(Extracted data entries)
========================
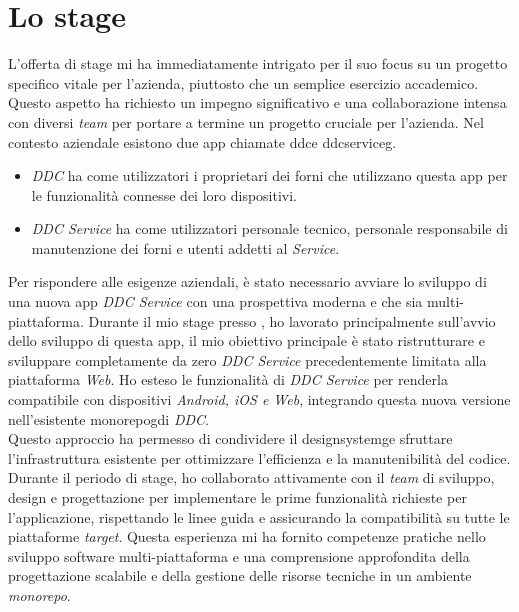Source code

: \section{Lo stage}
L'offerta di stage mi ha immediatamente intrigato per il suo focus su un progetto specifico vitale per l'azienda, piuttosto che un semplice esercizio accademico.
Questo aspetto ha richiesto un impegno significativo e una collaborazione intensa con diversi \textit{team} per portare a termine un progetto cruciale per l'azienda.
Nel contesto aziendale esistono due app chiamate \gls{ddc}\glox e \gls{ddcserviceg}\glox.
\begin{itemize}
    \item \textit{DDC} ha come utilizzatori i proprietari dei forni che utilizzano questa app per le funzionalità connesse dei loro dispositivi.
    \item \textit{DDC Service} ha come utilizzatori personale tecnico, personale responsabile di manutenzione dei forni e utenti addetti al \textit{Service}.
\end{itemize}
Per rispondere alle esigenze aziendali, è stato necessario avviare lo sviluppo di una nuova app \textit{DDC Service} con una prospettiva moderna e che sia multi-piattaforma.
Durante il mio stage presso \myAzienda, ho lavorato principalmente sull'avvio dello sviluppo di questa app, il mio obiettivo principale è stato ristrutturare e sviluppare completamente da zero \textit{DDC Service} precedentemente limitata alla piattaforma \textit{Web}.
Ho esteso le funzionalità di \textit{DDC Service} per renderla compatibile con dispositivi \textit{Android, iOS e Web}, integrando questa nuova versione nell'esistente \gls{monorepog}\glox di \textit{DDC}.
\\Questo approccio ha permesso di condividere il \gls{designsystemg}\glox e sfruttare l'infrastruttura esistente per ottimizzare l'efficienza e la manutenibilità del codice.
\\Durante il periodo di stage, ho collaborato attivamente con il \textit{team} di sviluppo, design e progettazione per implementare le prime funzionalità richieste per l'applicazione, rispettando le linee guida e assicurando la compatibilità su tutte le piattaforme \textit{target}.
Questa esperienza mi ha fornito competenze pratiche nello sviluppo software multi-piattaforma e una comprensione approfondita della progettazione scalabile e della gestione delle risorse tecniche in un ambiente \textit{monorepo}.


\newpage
========================
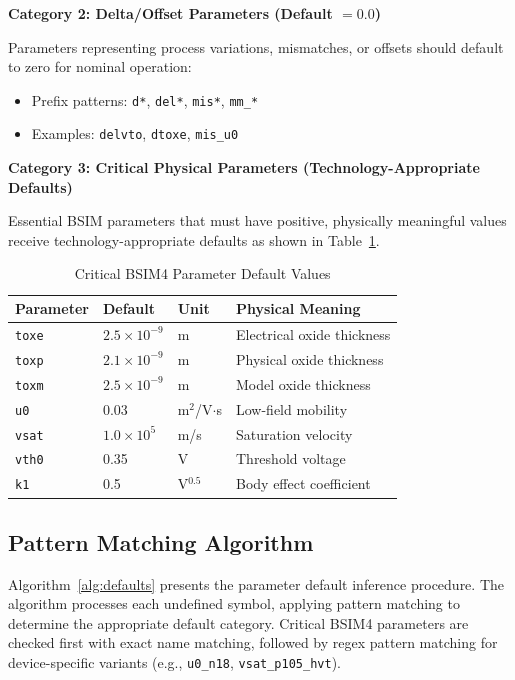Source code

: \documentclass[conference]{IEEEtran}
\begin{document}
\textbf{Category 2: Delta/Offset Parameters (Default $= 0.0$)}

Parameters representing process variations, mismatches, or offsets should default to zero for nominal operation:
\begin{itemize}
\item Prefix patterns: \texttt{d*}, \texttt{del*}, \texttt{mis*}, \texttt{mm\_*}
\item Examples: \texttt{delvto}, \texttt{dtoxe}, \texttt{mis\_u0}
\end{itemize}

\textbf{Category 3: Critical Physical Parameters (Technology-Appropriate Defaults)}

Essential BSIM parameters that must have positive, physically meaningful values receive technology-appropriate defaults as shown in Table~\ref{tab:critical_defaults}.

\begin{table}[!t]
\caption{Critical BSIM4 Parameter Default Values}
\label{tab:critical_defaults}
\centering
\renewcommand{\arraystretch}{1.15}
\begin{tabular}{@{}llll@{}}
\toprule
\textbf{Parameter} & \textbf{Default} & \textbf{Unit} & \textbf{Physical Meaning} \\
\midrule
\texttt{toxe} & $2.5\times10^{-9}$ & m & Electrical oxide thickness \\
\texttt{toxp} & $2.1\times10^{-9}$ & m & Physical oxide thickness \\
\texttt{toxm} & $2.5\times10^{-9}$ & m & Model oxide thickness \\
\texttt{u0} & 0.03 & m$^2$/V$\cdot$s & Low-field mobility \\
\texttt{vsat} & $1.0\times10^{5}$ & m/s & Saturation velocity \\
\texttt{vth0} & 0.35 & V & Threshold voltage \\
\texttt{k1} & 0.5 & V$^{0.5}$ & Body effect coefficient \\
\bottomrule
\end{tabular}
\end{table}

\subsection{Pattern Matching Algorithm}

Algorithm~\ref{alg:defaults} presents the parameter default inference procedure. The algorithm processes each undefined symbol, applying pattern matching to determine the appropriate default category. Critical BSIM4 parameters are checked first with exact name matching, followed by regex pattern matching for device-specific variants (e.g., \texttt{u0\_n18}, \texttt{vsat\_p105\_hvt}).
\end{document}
========================
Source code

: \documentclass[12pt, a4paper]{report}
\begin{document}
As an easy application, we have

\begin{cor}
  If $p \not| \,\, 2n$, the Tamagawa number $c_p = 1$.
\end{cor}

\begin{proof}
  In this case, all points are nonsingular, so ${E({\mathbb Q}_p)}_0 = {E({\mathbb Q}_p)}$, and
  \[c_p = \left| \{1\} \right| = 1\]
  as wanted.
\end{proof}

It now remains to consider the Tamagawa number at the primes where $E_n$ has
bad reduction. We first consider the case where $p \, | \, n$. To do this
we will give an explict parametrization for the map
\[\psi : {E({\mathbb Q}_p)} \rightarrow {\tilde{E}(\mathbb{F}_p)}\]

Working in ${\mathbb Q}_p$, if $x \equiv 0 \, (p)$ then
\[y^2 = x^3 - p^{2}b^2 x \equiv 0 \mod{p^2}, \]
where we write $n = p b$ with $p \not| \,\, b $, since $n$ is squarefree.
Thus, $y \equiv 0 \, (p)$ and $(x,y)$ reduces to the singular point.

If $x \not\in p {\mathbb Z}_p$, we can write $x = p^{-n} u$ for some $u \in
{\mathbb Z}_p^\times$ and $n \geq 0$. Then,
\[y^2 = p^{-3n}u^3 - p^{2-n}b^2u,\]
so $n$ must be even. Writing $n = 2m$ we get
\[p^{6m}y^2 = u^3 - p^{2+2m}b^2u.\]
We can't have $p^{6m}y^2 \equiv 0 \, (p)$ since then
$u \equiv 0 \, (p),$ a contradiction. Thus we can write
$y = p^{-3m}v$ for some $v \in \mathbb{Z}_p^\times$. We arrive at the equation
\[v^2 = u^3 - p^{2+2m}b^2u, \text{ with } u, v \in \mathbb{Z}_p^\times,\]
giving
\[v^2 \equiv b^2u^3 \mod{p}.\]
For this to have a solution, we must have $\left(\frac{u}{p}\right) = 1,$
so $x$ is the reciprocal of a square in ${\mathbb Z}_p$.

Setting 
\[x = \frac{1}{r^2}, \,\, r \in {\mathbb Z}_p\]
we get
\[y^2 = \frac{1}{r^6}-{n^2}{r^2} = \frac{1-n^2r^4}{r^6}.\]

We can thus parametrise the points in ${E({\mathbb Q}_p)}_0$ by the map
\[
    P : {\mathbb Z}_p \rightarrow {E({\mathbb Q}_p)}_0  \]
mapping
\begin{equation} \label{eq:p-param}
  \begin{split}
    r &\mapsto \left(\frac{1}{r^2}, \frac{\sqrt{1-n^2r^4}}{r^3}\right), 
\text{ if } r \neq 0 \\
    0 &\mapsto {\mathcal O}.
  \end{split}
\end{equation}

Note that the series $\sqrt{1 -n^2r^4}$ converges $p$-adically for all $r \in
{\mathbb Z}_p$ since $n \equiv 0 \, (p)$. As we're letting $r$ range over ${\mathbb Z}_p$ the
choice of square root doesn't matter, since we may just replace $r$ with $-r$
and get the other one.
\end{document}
========================
Look through the data above. Each line containing the word "progettazione" needs to be copied.

\\Durante il periodo di stage, ho collaborato attivamente con il \textit{team} di sviluppo, design e progettazione per implementare le prime funzionalità richieste per l'applicazione, rispettando le linee guida e assicurando la compatibilità su tutte le piattaforme \textit{target}.
Questa esperienza mi ha fornito competenze pratiche nello sviluppo software multi-piattaforma e una comprensione approfondita della progettazione scalabile e della gestione delle risorse tecniche in un ambiente \textit{monorepo}.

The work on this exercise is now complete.